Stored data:
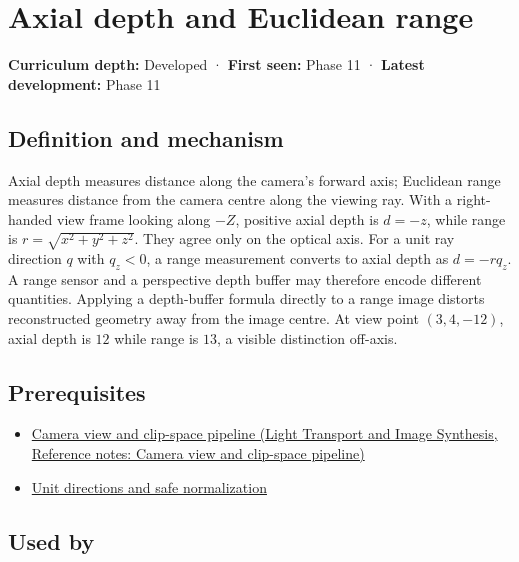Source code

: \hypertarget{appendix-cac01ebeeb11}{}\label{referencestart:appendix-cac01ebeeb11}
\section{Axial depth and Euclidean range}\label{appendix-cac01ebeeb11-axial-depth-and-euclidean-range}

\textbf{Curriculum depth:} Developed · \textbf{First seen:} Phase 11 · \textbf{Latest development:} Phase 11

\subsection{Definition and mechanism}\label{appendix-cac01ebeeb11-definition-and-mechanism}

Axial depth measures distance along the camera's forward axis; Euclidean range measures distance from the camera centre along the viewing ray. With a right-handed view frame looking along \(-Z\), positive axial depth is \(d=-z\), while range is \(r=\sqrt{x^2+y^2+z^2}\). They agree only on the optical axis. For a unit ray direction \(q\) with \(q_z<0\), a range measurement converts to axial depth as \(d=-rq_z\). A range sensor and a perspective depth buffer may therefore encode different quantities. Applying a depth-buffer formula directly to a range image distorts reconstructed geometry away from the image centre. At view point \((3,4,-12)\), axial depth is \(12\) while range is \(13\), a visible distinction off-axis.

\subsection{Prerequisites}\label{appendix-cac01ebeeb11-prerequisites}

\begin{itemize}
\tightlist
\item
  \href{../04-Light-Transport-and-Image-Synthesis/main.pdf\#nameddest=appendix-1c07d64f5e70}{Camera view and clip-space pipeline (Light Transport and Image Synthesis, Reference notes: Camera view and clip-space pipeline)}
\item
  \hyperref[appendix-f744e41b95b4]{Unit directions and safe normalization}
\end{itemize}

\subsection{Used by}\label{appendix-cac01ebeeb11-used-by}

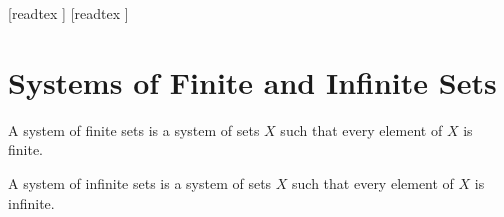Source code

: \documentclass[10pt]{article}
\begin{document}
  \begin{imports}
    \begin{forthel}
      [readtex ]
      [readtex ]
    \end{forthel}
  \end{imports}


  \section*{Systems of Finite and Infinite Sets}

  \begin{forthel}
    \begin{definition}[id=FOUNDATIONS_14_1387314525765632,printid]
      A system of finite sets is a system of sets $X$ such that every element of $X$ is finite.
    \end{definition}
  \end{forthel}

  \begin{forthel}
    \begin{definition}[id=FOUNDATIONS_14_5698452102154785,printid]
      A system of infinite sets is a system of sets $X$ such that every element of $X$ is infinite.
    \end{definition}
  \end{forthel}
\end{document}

* * *

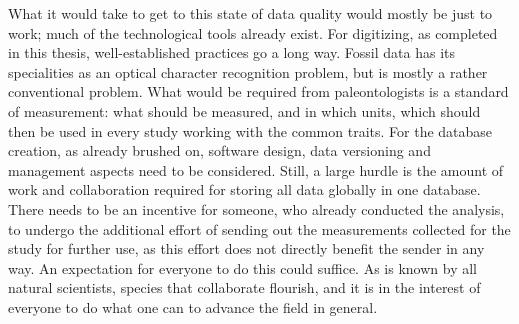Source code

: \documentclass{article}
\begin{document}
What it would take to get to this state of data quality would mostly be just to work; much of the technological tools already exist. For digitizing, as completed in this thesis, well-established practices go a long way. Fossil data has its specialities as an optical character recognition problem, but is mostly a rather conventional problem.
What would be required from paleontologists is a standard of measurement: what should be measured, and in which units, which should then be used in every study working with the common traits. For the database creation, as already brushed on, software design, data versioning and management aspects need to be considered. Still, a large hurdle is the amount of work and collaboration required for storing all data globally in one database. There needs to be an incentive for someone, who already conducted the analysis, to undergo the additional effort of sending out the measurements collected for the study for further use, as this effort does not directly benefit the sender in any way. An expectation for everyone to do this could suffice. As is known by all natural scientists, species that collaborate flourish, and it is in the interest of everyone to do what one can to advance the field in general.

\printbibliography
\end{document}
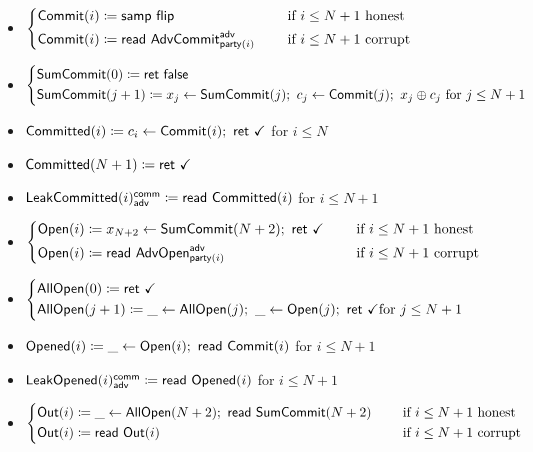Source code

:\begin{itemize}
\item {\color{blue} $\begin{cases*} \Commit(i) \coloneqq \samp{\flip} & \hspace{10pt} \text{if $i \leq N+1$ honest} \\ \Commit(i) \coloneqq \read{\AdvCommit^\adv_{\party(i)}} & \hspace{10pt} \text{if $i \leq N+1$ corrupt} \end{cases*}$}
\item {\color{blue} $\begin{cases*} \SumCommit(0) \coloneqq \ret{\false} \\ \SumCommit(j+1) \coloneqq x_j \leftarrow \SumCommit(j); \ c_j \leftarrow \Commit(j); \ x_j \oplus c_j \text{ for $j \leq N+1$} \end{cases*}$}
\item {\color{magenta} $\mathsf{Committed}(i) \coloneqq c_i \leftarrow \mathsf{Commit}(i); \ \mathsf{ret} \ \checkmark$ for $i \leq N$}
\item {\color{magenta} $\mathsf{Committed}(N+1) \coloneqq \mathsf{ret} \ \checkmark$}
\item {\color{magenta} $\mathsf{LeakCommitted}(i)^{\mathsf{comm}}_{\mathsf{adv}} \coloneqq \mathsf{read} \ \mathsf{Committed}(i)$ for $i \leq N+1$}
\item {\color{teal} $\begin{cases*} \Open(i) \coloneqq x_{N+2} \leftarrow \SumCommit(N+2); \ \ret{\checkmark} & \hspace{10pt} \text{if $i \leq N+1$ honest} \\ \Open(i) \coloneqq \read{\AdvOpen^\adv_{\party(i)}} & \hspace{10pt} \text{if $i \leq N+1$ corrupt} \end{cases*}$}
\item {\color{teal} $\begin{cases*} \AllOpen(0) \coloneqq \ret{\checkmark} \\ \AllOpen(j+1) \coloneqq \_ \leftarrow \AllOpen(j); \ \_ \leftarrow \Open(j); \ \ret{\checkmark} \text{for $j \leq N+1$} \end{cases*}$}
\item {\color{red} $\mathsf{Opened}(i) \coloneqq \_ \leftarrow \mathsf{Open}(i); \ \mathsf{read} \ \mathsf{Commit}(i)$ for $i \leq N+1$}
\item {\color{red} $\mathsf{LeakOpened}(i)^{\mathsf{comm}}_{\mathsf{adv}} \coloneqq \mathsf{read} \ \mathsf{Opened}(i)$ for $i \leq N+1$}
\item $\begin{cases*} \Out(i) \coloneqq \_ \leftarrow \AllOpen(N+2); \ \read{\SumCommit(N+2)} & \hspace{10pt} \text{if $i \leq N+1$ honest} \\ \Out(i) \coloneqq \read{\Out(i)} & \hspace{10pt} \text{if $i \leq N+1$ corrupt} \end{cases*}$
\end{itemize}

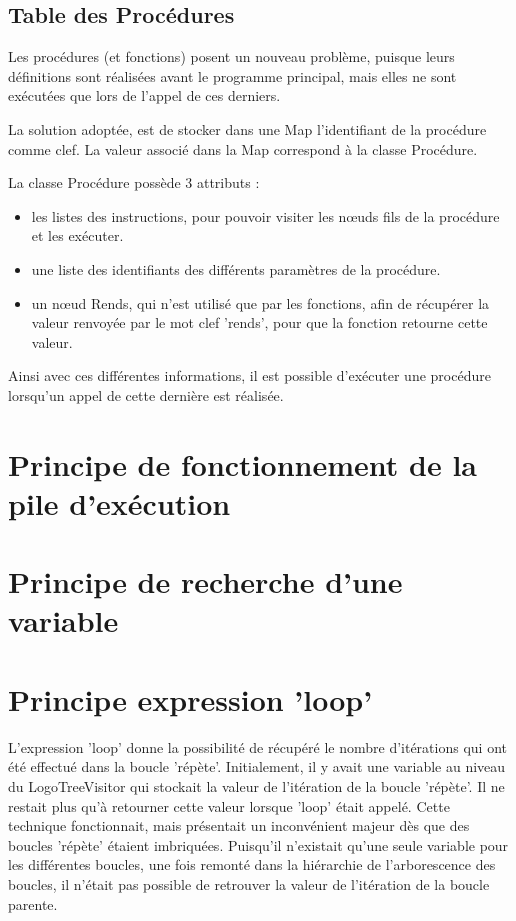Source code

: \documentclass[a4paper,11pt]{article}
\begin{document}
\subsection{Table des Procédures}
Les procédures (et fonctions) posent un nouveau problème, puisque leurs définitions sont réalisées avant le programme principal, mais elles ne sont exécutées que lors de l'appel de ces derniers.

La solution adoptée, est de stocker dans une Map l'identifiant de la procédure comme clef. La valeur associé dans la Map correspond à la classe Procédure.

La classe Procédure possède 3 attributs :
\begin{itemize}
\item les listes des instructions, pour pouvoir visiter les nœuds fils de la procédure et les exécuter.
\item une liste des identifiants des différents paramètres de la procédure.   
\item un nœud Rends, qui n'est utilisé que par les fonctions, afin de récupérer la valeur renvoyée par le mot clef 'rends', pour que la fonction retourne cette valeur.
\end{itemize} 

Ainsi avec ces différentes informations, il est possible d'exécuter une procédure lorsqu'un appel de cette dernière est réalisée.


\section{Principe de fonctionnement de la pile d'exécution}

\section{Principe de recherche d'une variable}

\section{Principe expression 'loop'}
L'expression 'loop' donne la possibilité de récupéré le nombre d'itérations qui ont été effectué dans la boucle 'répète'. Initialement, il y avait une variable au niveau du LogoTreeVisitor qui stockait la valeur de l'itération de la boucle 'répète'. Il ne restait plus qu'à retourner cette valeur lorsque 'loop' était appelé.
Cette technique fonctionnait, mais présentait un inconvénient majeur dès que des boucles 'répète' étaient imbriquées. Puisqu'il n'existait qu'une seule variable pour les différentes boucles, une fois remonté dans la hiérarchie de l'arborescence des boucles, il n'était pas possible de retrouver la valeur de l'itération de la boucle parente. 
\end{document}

==

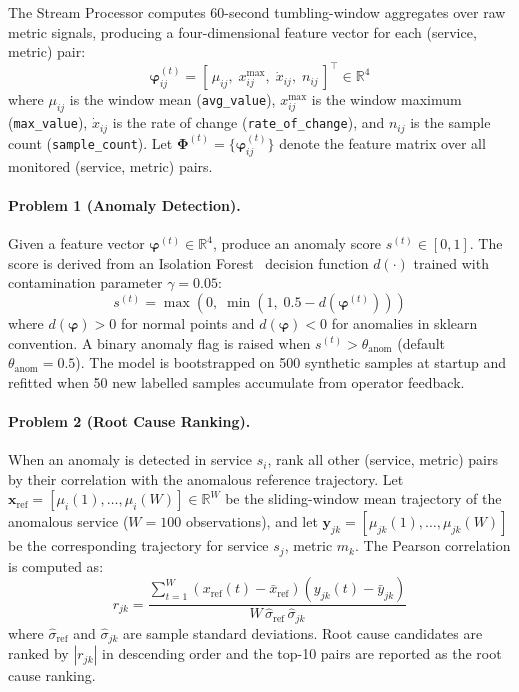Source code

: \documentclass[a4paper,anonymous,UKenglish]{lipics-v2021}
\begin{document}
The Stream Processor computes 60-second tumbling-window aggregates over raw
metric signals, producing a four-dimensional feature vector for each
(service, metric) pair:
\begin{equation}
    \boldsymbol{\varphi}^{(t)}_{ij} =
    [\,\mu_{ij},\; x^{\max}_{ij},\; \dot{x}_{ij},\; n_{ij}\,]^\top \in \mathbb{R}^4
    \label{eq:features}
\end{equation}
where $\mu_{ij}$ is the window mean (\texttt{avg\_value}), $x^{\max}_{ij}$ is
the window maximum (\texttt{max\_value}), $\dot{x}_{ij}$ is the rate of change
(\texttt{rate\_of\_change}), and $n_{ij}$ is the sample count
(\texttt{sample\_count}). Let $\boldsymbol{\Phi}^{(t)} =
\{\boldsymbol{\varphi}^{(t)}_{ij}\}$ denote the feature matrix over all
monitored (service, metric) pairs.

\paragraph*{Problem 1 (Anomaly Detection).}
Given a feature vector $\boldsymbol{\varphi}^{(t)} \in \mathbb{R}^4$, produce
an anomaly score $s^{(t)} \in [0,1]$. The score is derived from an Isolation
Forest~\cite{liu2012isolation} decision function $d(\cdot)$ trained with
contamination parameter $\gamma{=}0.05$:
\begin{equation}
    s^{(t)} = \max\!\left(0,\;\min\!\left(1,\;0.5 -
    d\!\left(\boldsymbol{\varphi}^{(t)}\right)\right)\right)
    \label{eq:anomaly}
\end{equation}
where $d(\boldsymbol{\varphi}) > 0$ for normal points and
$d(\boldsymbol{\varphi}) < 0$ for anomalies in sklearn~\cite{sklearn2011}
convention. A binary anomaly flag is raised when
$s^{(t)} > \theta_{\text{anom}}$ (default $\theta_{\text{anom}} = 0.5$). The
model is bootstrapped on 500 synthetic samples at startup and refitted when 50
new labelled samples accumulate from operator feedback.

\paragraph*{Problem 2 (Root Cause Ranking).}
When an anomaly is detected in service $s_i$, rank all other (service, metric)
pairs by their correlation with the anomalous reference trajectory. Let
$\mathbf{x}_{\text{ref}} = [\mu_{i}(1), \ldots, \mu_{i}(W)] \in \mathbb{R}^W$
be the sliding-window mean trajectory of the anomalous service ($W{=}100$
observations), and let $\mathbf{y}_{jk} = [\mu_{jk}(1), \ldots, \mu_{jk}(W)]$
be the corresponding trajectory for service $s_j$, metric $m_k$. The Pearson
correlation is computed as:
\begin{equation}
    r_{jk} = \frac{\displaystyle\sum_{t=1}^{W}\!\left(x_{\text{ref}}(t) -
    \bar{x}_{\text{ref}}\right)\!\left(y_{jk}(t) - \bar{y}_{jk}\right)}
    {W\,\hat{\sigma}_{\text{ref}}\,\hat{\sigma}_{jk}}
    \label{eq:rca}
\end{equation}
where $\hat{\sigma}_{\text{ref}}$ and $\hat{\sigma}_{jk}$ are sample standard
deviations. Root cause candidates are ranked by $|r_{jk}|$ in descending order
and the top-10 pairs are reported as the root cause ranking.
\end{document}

» AIM OF THE EXERCISE
Reproduce, word for word and in full, only the lines above that start at the line with "matrix over all" and run through the line with "Given a feature", both ends included.

» EXPECTED ANSWER
\{\boldsymbol{\varphi}^{(t)}_{ij}\}$ denote the feature matrix over all
monitored (service, metric) pairs.

\paragraph*{Problem 1 (Anomaly Detection).}
Given a feature vector $\boldsymbol{\varphi}^{(t)} \in \mathbb{R}^4$, produce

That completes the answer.